Jika Anda tidak memahami konsep kepastian keselamatan orang percaya dalam konteks yang lebih besar—yaitu kuasa ilahi Allah, tujuan Allah, dan kemahatahuan Allah—maka Anda tidak akan menangkap pemahaman yang seharusnya tentang realitas kosmik yang begitu besar ini.

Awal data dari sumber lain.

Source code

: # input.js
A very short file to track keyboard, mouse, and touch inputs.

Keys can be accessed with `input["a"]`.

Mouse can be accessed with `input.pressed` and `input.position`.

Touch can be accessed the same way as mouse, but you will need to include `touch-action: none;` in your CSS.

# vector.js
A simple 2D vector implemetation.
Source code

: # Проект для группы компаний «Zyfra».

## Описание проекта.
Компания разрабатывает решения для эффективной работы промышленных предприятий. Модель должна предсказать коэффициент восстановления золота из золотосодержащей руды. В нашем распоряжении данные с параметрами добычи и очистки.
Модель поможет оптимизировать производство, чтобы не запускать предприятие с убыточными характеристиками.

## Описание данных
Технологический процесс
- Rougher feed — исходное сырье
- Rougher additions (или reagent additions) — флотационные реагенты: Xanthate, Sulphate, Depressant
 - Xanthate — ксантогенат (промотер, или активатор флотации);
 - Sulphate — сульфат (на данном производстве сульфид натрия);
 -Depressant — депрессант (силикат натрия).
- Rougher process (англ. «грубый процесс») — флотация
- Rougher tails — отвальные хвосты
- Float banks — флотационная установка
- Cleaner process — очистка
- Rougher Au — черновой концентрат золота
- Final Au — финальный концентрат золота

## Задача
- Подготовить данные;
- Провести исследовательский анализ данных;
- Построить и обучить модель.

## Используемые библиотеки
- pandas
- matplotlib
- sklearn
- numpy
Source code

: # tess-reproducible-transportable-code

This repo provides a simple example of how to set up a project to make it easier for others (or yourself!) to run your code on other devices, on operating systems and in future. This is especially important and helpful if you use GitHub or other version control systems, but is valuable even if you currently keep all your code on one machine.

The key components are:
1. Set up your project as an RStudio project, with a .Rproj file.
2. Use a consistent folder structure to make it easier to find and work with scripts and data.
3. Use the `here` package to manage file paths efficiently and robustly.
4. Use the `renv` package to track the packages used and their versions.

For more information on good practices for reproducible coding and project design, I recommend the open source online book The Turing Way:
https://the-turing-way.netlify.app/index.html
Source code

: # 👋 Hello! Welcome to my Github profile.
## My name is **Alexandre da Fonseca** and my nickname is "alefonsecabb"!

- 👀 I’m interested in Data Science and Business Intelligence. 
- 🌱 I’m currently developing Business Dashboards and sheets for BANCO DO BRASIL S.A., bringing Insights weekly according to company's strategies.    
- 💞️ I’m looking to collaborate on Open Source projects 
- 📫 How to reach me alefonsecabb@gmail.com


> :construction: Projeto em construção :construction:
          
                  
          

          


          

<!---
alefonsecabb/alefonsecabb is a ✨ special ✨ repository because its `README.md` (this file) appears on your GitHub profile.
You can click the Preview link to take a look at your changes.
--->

Dalam Ibrani pasal 6 terdapat kesaksian lain yang sangat kuat tentang kepastian yang kita miliki karena tujuan Allah. Dalam Ibrani 6:17—dan sebelumnya, di bagian awal pasal 6, penulis berbicara tentang orang-orang yang murtad dari kebenaran, yang sebenarnya bukan orang percaya sejati, yang jatuh meskipun mereka telah terpapar kepada seluruh pewahyuan. Mereka tidak berguna, terkutuk, dan akan dibakar, seperti yang dikatakan ayat 8. Namun kemudian nada pembicaraan berubah, dan mulai berbicara kepada orang-orang percaya pada ayat 9: “Tetapi, Saudara-saudaraku yang kekasih, kami yakin bahwa kamu memiliki sesuatu yang lebih baik.” Lalu, berbicara tentang kita, turun ke ayat 17: “Karena itu, ketika Allah bermaksud menunjukkan dengan lebih meyakinkan kepastian rencana-Nya kepada para ahli waris janji itu, Ia menjamin dengan sumpah.”

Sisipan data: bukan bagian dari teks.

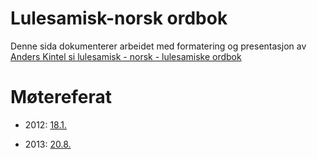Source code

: 

# Lulesamisk-norsk ordbok


Denne sida dokumenterer arbeidet med formatering og presentasjon
av [Anders Kintel si lulesamisk - norsk - lulesamiske ordbok](http://gtweb.uit.no/webdict/ak/smj2nob/index.html)


#  Møtereferat


* 2012:
   [18.1.](../admin/dicts/Meeting_2012-01-18.html)


* 2013:
   [20.8.](smj/Planlegging.html)

   

   
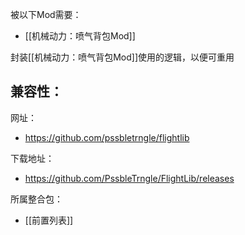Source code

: 被以下Mod需要：
- [[机械动力：喷气背包Mod]]

封装[[机械动力：喷气背包Mod]]使用的逻辑，以便可重用

兼容性：
- 

网址：
- https://github.com/pssbletrngle/flightlib

下载地址：
- https://github.com/PssbleTrngle/FlightLib/releases

所属整合包：
- [[前置列表]]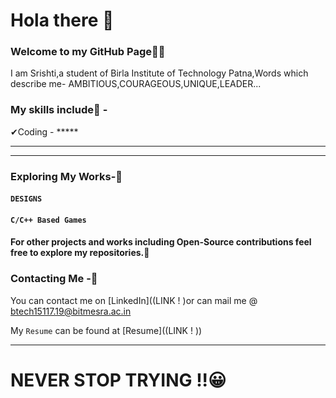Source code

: # Hola there 👋

### Welcome to my GitHub Page🤗🤗

I am Srishti,a student of Birla Institute of Technology Patna,Words which describe me- AMBITIOUS,COURAGEOUS,UNIQUE,LEADER...
### My skills include🍒 - <br/>
✔Coding - ***** <br/>

<hr>
<hr>

### Exploring My Works-🧐

#### `DESIGNS`


#### `C/C++ Based Games`


#### For other projects and works including Open-Source contributions feel free to explore my repositories.🧐


### Contacting Me -🤝

You can contact me on [LinkedIn]((LINK ! )or can mail me @ btech15117.19@bitmesra.ac.in


My `Resume` can be found at [Resume]((LINK ! ))
<hr>

# NEVER STOP TRYING !!😀

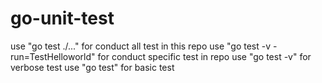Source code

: # go-unit-test
 use "go test ./..." for conduct all test in this repo
 use "go test -v -run=TestHelloworld" for conduct specific test in repo
 use "go test -v" for verbose test
 use "go test" for basic test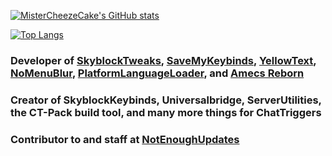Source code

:[![MisterCheezeCake's GitHub stats](https://github-readme-stats.vercel.app/api?username=MisterCheezeCake)](https://github.com/MisterCheezeCake)

[![Top Langs](https://github-readme-stats.vercel.app/api/top-langs/?username=MisterCheezeCake&layout=compact)](https://github.com/MisterCheezeCake)

### Developer of [SkyblockTweaks](https://modrinth.com/mod/sbt), [SaveMyKeybinds](https://modrinth.com/mod/savemykeybinds), [YellowText](https://modrinth.com/mod/yellowtext), [NoMenuBlur](https://modrinth.com/mod/nomenublur), [PlatformLanguageLoader](https://modrinth.com/mod/pll), and [Amecs Reborn](https://modrinth.com/mod/amecs-reborn)

### Creator of SkyblockKeybinds, Universalbridge, ServerUtilities, the CT-Pack build tool, and many more things for ChatTriggers

### Contributor to and staff at [NotEnoughUpdates](https://github.com/NotEnoughUpdates)

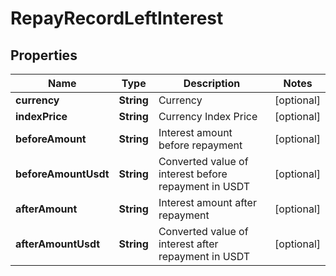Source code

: 

# RepayRecordLeftInterest

## Properties

Name | Type | Description | Notes
------------ | ------------- | ------------- | -------------
**currency** | **String** | Currency |  [optional]
**indexPrice** | **String** | Currency Index Price |  [optional]
**beforeAmount** | **String** | Interest amount before repayment |  [optional]
**beforeAmountUsdt** | **String** | Converted value of interest before repayment in USDT |  [optional]
**afterAmount** | **String** | Interest amount after repayment |  [optional]
**afterAmountUsdt** | **String** | Converted value of interest after repayment in USDT |  [optional]



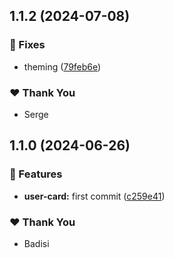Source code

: ## 1.1.2 (2024-07-08)


### 🐛 Fixes

- theming ([79feb6e](https://github.com/DSI-HUG/ngx-components/commit/79feb6e))


### ❤️  Thank You

- Serge

## 1.1.0 (2024-06-26)


### 🚀 Features

- **user-card:** first commit ([c259e41](https://github.com/DSI-HUG/ngx-components/commit/c259e41))


### ❤️  Thank You

- Badisi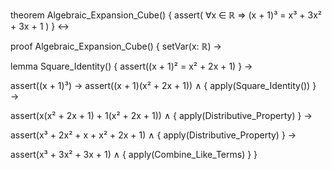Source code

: theorem Algebraic_Expansion_Cube() {
  assert(
    ∀x ∈ ℝ ⇒ (x + 1)³ = x³ + 3x² + 3x + 1
  )
} ↔

proof Algebraic_Expansion_Cube() {
  setVar(x: ℝ) →
  
  lemma Square_Identity() {
    assert((x + 1)² = x² + 2x + 1)
  } →
  
  assert((x + 1)³) →
  assert((x + 1)(x² + 2x + 1)) ∧ {
    apply(Square_Identity())
  } →
  
  assert(x(x² + 2x + 1) + 1(x² + 2x + 1)) ∧ {
    apply(Distributive_Property)
  } →
  
  assert(x³ + 2x² + x + x² + 2x + 1) ∧ {
    apply(Distributive_Property)
  } →
  
  assert(x³ + 3x² + 3x + 1) ∧ {
    apply(Combine_Like_Terms)
  }
}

Ini sungguh luar biasa. Allah ingin menunjukkan kepada para ahli waris—yaitu kita—janji Allah tentang kemuliaan kekal. Kita adalah para ahli waris yang sedang menantikan warisan yang sepenuhnya. Dia ingin memperlihatkan kepada kita bahwa tujuan-Nya tidak berubah. Tujuan itu tidak akan berubah. Apa pun yang telah Dia tetapkan, itulah yang akan Dia lakukan. “Ia menjamin dengan sumpah, supaya melalui dua kenyataan yang tidak berubah-ubah — dalam hal ini Allah tidak mungkin berdusta — kita yang mencari perlindungan, beroleh dorongan yang kuat untuk berpegang pada pengharapan yang terletak di depan kita.” Apakah dua hal itu? Janji dan sumpah. Allah berjanji, lalu Dia bersumpah untuk setia pada janji-Nya. Melalui dua hal yang tidak berubah itu, Allah menyatakan ketidakberubahan tujuan-Nya. Dan sebagai hasilnya, Dia yang tidak mungkin berdusta memberi kita tempat perlindungan dengan dorongan yang kuat, sehingga kita dapat berpegang teguh pada pengharapan yang ada di hadapan kita. Pengharapan ini, seperti yang dikatakan ayat 19, adalah sauh bagi jiwa.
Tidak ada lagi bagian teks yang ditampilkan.